• Your goal:
Print, exactly as they stand, the lines from the start of the listing to the line containing "79 | ['kubo/0.22.0-dev/c95f9e1-dirty']|", inclusive.

• Information provided:
- Opening Delimiter -

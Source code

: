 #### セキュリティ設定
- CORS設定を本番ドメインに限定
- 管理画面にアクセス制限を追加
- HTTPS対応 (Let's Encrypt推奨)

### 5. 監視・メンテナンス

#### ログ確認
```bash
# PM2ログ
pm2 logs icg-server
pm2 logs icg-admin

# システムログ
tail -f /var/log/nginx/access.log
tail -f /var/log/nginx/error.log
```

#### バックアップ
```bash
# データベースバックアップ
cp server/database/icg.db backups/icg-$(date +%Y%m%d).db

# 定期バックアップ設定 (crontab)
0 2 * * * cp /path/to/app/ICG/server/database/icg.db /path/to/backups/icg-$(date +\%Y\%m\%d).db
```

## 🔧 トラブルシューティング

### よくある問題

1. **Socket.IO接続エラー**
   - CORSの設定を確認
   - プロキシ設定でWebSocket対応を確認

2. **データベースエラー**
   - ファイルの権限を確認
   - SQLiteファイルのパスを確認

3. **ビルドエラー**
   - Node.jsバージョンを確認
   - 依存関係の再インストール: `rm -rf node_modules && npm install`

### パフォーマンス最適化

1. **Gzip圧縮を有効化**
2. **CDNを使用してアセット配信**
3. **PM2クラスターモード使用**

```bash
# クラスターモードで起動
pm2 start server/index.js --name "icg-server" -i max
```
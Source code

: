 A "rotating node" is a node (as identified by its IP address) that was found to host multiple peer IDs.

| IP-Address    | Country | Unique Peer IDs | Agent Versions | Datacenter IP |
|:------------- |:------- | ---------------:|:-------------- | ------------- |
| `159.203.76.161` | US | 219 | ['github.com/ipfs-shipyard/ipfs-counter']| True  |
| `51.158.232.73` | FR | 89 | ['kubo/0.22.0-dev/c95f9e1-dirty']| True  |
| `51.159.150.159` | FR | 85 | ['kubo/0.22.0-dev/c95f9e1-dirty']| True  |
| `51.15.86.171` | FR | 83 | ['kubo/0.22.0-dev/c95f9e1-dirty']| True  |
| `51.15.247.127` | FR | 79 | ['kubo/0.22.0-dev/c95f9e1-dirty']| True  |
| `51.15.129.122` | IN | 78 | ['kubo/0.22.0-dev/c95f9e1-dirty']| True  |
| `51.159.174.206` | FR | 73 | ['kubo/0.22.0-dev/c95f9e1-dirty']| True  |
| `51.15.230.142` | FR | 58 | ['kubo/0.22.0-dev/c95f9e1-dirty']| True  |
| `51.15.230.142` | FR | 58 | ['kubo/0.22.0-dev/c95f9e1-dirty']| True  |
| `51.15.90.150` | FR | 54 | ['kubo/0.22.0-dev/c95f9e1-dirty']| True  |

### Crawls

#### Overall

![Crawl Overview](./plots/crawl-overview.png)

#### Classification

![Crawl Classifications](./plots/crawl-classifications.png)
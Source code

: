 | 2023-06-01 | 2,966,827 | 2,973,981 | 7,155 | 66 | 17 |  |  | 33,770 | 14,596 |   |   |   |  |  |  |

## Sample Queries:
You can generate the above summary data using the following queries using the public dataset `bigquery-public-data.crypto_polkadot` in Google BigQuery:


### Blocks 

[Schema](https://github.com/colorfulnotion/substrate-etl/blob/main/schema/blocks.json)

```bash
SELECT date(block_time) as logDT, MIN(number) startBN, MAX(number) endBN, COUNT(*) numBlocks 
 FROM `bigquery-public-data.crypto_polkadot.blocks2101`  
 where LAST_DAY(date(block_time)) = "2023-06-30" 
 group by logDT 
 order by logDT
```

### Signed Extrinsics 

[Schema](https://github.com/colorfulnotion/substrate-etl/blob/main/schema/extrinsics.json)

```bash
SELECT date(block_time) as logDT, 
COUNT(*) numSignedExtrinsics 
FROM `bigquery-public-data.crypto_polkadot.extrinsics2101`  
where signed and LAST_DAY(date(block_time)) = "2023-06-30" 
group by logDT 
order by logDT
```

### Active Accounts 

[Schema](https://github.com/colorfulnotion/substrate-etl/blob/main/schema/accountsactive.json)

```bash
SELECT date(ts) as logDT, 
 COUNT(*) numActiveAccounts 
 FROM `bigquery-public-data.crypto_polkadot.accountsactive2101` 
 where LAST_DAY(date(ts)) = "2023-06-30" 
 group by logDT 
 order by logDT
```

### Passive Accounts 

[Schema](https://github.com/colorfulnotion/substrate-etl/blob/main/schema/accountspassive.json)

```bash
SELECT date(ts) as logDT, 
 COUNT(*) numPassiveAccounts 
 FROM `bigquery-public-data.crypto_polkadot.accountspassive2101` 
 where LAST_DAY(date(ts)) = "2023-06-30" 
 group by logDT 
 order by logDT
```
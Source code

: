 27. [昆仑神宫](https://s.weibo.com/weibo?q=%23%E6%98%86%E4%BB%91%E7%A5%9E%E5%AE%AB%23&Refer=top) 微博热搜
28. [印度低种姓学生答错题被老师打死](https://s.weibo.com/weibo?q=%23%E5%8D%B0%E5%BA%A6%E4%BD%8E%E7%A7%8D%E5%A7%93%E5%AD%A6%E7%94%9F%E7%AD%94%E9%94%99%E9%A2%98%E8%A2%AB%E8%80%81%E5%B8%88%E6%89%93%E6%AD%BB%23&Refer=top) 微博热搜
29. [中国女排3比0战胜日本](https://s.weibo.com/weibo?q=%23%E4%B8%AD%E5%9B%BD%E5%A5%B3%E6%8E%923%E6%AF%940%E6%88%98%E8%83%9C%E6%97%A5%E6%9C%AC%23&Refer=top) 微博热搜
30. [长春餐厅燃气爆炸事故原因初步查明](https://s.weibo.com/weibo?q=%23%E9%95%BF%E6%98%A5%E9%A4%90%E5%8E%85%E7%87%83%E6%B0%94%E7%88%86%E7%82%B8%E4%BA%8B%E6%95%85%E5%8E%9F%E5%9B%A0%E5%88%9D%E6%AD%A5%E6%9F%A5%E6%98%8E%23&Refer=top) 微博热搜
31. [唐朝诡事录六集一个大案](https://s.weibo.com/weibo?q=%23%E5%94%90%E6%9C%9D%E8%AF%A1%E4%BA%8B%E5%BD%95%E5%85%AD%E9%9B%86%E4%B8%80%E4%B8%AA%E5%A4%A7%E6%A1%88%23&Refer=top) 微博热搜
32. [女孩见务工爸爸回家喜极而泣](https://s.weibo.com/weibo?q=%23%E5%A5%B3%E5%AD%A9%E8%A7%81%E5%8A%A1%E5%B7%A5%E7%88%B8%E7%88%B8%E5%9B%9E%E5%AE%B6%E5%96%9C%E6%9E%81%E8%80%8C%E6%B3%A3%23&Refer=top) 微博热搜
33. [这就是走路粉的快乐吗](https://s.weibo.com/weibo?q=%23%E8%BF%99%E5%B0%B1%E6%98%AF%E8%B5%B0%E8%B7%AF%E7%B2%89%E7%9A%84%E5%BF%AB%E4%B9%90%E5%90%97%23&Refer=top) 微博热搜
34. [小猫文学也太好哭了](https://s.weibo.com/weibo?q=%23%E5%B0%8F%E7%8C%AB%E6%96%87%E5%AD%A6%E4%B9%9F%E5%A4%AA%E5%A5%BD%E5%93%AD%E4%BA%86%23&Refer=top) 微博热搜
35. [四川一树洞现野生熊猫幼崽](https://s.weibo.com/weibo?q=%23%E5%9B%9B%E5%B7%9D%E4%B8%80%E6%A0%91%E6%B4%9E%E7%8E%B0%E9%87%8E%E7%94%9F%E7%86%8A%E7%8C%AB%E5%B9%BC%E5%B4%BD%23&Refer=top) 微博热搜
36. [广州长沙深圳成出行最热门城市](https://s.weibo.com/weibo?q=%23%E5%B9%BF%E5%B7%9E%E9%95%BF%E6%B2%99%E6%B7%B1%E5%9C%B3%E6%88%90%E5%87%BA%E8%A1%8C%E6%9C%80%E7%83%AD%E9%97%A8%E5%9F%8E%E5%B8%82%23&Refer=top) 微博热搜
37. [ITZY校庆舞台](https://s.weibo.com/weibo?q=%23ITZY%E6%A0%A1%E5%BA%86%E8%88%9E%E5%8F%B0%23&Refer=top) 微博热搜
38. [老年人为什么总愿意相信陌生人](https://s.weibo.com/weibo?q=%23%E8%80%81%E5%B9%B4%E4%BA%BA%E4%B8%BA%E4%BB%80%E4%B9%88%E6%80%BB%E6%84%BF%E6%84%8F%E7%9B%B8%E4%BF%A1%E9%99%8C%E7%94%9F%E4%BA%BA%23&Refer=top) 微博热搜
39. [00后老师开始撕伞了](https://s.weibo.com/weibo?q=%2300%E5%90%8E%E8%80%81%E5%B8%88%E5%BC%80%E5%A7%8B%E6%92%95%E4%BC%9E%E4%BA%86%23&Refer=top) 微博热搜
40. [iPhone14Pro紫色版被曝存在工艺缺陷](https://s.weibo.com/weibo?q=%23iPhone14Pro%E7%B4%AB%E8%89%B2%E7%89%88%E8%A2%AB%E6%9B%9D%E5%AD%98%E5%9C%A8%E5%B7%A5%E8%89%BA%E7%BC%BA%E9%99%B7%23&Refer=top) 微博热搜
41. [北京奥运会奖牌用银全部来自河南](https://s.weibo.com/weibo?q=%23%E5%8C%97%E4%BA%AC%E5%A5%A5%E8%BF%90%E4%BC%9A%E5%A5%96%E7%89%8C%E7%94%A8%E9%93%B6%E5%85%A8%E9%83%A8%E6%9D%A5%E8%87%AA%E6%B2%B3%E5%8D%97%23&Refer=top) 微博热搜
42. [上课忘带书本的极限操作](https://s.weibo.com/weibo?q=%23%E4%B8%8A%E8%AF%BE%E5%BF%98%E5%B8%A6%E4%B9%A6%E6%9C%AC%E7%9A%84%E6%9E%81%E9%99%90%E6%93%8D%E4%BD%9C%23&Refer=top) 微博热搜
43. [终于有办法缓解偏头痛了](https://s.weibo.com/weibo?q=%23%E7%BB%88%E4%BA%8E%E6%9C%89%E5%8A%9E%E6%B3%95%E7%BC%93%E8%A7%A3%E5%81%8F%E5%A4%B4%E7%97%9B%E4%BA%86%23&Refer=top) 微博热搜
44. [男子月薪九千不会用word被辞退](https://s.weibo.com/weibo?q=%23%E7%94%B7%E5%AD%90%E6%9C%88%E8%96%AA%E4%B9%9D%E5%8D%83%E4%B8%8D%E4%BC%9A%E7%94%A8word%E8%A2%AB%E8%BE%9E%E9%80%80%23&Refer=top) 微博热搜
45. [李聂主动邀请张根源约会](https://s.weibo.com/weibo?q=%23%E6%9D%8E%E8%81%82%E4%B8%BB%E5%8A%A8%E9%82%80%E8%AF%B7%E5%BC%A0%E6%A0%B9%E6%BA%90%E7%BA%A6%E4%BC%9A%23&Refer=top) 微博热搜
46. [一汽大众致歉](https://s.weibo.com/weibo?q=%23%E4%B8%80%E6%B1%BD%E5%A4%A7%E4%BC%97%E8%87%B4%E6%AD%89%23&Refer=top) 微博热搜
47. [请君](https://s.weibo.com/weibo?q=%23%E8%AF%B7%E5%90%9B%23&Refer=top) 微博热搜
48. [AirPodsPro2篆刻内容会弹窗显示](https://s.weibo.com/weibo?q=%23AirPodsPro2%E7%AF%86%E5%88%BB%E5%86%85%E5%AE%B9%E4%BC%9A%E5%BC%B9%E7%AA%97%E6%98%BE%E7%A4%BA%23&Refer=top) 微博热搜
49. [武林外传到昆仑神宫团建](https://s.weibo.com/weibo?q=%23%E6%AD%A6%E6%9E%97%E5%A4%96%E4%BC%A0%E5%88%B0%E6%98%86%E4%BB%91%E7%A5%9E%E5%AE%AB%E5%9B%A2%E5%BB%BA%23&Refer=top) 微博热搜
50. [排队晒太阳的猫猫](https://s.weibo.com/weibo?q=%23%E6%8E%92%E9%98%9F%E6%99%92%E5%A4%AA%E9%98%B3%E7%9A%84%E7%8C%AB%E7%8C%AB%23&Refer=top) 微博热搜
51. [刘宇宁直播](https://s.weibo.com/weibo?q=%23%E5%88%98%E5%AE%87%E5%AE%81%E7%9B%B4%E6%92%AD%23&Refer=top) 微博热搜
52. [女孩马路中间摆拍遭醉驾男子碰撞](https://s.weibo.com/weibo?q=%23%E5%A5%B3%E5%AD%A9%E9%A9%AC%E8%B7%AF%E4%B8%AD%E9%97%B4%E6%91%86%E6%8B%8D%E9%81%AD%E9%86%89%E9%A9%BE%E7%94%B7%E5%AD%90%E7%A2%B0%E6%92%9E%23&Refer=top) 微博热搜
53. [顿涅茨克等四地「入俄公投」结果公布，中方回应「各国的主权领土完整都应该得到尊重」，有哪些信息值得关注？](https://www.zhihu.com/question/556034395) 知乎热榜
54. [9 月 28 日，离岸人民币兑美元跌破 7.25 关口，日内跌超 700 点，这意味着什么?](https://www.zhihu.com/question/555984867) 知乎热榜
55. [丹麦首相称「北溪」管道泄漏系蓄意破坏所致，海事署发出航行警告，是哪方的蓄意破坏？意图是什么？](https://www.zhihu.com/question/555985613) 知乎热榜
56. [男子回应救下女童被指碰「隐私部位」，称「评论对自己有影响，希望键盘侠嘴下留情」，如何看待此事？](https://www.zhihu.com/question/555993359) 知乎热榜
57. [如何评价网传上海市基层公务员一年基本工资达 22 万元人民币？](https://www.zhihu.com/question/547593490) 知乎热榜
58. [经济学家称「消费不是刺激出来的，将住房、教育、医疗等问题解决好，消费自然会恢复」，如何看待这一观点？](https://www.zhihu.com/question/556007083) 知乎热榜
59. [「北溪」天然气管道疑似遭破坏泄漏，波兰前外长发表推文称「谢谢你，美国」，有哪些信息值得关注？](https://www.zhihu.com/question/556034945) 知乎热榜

- Closing Delimiter -

• Response box:
Source code

: #### セキュリティ設定
- CORS設定を本番ドメインに限定
- 管理画面にアクセス制限を追加
- HTTPS対応 (Let's Encrypt推奨)

### 5. 監視・メンテナンス

#### ログ確認
```bash
# PM2ログ
pm2 logs icg-server
pm2 logs icg-admin

# システムログ
tail -f /var/log/nginx/access.log
tail -f /var/log/nginx/error.log
```

#### バックアップ
```bash
# データベースバックアップ
cp server/database/icg.db backups/icg-$(date +%Y%m%d).db

# 定期バックアップ設定 (crontab)
0 2 * * * cp /path/to/app/ICG/server/database/icg.db /path/to/backups/icg-$(date +\%Y\%m\%d).db
```

## 🔧 トラブルシューティング

### よくある問題

1. **Socket.IO接続エラー**
   - CORSの設定を確認
   - プロキシ設定でWebSocket対応を確認

2. **データベースエラー**
   - ファイルの権限を確認
   - SQLiteファイルのパスを確認

3. **ビルドエラー**
   - Node.jsバージョンを確認
   - 依存関係の再インストール: `rm -rf node_modules && npm install`

### パフォーマンス最適化

1. **Gzip圧縮を有効化**
2. **CDNを使用してアセット配信**
3. **PM2クラスターモード使用**

```bash
# クラスターモードで起動
pm2 start server/index.js --name "icg-server" -i max
```
Source code

: A "rotating node" is a node (as identified by its IP address) that was found to host multiple peer IDs.

| IP-Address    | Country | Unique Peer IDs | Agent Versions | Datacenter IP |
|:------------- |:------- | ---------------:|:-------------- | ------------- |
| `159.203.76.161` | US | 219 | ['github.com/ipfs-shipyard/ipfs-counter']| True  |
| `51.158.232.73` | FR | 89 | ['kubo/0.22.0-dev/c95f9e1-dirty']| True  |
| `51.159.150.159` | FR | 85 | ['kubo/0.22.0-dev/c95f9e1-dirty']| True  |
| `51.15.86.171` | FR | 83 | ['kubo/0.22.0-dev/c95f9e1-dirty']| True  |
| `51.15.247.127` | FR | 79 | ['kubo/0.22.0-dev/c95f9e1-dirty']| True  |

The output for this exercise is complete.